Task details ->
Going line by line through the data below, report how many lines include the word "core", with nothing added.

Records for processing ->
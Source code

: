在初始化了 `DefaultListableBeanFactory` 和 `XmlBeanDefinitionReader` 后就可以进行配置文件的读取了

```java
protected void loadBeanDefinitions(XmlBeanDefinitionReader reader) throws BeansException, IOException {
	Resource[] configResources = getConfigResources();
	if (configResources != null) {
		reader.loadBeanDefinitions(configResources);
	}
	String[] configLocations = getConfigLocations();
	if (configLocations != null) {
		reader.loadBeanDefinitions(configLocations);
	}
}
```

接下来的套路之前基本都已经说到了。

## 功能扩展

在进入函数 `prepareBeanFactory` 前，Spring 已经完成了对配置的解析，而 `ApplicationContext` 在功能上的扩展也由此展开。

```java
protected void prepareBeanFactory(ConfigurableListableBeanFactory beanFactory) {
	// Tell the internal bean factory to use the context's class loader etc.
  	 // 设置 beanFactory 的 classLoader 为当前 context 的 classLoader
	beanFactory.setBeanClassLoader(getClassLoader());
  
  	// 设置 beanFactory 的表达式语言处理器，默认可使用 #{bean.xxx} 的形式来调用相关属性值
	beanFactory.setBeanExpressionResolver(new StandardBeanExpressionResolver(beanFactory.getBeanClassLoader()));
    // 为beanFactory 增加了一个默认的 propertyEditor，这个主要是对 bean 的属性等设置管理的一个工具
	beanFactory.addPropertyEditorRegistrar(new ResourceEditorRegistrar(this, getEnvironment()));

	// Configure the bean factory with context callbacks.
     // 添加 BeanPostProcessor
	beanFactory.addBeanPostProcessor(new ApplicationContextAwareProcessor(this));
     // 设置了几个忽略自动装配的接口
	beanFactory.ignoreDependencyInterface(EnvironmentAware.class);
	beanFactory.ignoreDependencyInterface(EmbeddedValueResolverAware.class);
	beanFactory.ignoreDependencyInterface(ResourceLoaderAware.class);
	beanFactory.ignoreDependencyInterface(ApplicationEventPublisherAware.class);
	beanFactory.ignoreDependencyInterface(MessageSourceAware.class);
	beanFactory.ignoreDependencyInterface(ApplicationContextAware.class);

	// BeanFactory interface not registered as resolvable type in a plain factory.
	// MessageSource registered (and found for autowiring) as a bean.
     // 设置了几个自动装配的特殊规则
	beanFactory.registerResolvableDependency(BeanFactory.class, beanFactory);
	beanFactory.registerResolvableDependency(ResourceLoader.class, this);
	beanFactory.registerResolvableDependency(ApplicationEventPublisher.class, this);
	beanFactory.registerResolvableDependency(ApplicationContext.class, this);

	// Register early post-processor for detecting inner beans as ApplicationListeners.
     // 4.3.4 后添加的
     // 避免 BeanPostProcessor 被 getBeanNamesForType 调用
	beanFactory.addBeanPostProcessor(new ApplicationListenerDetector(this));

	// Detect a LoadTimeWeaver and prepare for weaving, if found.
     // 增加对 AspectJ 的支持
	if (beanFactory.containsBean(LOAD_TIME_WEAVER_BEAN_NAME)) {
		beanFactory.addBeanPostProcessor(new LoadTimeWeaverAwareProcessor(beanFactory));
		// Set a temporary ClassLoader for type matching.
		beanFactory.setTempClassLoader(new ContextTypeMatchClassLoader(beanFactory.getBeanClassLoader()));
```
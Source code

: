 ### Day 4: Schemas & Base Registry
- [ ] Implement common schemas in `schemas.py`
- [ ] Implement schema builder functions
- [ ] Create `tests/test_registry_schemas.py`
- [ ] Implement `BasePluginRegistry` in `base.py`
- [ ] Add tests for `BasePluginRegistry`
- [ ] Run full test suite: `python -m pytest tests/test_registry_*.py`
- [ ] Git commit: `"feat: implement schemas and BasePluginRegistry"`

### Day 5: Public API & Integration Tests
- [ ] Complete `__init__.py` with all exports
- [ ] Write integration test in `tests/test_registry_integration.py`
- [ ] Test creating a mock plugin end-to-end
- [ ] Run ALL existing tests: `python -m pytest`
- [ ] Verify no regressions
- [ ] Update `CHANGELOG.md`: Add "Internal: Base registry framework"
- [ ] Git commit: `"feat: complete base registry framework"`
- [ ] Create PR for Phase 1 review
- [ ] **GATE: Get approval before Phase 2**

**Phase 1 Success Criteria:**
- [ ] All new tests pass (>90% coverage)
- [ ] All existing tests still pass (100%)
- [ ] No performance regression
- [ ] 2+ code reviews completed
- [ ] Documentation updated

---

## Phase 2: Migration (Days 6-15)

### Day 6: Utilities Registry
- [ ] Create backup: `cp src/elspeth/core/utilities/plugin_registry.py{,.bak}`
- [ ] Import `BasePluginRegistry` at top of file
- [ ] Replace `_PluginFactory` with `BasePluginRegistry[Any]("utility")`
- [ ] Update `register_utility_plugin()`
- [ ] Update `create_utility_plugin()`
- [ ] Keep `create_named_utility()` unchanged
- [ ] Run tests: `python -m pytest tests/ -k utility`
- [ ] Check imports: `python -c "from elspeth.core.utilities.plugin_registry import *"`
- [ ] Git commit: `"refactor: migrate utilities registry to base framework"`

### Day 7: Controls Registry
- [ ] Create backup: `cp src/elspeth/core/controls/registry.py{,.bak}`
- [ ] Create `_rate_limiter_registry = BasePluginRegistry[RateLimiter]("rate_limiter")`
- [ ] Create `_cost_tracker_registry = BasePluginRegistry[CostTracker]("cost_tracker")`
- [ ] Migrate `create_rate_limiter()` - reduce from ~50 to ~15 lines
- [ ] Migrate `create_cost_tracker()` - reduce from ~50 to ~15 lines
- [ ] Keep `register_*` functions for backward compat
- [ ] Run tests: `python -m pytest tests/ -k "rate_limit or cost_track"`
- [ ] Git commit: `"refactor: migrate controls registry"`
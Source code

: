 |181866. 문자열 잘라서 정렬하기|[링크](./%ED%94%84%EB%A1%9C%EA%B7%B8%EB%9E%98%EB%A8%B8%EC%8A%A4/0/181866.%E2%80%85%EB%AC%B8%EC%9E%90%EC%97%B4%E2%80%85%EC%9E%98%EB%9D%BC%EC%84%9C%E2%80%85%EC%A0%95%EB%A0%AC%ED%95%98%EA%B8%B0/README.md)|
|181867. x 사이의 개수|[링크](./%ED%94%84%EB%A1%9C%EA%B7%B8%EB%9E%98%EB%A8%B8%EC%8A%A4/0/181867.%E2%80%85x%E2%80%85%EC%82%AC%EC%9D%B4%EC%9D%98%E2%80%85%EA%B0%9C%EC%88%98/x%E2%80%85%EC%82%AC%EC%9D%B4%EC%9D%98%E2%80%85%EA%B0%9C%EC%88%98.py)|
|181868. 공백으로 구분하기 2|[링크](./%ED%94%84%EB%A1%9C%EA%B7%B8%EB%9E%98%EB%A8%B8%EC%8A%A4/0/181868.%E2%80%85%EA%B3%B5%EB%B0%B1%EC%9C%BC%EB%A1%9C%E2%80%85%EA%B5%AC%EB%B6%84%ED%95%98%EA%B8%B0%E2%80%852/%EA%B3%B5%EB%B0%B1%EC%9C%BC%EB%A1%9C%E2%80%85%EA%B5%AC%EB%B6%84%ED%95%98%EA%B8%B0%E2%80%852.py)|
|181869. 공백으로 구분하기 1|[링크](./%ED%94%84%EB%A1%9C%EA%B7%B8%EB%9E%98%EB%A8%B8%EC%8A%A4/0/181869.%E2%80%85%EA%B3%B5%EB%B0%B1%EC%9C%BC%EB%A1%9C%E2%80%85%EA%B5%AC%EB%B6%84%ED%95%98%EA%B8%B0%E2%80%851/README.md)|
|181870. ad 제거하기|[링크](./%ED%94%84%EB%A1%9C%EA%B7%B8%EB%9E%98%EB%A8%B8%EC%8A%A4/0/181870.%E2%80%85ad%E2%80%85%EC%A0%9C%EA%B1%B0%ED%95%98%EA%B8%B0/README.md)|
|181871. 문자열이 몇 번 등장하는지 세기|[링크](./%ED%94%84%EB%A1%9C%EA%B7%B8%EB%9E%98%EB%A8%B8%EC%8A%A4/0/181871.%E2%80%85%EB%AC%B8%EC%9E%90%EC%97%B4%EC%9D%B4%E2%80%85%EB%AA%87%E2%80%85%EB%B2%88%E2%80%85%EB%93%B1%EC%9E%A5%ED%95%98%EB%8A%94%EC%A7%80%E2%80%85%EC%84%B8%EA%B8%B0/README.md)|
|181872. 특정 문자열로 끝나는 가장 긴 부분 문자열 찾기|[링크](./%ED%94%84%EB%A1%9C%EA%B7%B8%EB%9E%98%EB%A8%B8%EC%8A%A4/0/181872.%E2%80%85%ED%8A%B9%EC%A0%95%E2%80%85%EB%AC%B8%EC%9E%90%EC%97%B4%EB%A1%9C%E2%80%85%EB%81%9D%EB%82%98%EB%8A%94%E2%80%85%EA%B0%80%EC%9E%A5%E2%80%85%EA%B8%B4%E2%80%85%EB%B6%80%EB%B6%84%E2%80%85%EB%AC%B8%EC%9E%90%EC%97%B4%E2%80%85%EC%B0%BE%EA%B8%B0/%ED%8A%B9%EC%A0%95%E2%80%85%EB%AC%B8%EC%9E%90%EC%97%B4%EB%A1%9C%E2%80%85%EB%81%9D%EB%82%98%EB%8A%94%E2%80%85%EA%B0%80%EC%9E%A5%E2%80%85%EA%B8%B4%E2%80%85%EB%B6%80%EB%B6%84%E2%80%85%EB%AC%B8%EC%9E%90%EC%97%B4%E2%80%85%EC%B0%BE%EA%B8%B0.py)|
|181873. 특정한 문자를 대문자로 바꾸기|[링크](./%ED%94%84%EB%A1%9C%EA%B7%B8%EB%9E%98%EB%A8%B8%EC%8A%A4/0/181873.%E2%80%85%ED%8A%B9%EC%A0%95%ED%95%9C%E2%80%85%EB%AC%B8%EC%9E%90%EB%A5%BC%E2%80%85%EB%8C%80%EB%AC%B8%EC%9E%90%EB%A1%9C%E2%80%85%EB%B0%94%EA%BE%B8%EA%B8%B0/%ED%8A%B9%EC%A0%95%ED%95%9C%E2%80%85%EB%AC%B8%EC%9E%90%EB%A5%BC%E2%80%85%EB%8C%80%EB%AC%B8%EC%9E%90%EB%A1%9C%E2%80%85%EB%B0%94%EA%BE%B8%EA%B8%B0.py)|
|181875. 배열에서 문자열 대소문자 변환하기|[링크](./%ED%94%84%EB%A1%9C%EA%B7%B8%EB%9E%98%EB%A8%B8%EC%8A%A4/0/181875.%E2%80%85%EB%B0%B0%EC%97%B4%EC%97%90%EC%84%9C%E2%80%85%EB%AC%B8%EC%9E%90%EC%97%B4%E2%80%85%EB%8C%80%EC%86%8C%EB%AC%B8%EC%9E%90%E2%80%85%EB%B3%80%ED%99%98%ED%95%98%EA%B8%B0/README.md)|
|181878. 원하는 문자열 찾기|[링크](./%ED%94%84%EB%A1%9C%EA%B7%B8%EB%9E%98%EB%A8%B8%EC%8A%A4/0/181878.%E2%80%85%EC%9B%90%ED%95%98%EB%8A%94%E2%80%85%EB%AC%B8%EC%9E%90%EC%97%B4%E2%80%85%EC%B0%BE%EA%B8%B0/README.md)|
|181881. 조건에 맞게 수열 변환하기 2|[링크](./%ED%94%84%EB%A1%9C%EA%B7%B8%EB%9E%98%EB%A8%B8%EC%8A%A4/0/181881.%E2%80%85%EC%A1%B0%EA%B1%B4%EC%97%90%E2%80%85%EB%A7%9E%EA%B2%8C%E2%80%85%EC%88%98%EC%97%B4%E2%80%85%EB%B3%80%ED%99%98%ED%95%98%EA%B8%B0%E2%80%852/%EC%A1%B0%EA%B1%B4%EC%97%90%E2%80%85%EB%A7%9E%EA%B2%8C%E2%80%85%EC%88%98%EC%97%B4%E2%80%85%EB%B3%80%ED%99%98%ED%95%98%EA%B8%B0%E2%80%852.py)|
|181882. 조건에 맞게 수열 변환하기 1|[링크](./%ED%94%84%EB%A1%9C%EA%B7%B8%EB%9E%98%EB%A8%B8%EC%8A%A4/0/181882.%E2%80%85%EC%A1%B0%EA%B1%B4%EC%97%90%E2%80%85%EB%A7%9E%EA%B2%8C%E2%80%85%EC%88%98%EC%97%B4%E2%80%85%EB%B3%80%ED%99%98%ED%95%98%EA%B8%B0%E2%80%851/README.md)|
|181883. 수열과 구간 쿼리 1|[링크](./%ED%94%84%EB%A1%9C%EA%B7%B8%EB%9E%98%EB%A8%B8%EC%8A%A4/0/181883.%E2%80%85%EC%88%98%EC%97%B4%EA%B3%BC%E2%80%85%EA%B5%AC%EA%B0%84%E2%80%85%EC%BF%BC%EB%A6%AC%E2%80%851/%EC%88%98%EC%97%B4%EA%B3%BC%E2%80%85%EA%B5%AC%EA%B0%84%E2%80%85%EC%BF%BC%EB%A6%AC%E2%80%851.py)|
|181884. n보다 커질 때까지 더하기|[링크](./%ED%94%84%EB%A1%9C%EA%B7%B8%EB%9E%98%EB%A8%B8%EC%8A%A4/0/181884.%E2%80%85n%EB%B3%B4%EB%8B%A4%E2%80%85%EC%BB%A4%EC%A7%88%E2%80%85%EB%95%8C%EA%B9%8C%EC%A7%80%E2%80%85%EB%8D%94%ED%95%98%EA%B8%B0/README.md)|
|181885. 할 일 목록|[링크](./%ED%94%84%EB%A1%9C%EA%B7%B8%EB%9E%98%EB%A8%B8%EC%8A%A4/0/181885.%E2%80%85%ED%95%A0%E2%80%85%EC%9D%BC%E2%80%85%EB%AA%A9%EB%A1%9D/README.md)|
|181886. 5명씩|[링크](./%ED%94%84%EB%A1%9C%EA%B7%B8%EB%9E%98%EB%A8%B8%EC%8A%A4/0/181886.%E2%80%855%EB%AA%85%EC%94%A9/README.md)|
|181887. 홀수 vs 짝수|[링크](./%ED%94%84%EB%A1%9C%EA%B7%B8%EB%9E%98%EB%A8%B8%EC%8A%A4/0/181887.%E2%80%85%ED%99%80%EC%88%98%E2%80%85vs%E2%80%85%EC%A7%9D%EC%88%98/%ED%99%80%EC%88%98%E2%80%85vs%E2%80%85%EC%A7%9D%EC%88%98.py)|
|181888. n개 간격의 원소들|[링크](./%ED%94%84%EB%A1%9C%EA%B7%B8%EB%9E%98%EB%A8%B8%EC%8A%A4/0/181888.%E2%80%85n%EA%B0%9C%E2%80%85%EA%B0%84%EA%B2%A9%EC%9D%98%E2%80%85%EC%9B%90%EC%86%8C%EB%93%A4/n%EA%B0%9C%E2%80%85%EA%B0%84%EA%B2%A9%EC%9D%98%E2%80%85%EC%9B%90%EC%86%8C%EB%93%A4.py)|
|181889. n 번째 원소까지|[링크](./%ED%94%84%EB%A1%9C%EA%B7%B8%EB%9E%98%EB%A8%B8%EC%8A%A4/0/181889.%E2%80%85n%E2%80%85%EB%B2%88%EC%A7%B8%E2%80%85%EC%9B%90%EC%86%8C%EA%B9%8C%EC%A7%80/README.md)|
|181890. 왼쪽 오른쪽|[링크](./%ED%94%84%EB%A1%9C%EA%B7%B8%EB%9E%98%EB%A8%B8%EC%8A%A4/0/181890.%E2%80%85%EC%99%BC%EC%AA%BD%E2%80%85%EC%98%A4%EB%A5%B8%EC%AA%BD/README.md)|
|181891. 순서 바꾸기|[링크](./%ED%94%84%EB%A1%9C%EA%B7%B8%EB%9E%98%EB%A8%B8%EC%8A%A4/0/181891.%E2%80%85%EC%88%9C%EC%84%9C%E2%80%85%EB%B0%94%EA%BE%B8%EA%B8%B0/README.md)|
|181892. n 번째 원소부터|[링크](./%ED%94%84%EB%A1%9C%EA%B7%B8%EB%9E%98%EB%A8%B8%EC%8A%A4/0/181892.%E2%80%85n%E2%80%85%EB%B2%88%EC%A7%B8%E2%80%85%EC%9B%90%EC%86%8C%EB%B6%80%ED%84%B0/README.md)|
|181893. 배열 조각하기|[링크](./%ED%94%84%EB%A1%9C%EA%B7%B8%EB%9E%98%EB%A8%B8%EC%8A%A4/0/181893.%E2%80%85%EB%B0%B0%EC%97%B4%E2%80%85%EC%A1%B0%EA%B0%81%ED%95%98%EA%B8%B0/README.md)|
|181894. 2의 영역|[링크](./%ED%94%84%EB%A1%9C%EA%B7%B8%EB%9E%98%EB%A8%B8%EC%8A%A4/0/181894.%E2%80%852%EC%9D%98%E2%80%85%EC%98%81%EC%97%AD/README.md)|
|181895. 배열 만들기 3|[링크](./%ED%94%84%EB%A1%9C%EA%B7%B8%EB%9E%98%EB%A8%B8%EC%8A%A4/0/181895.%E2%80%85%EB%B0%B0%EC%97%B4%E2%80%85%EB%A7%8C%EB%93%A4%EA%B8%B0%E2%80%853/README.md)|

Task solution ->
3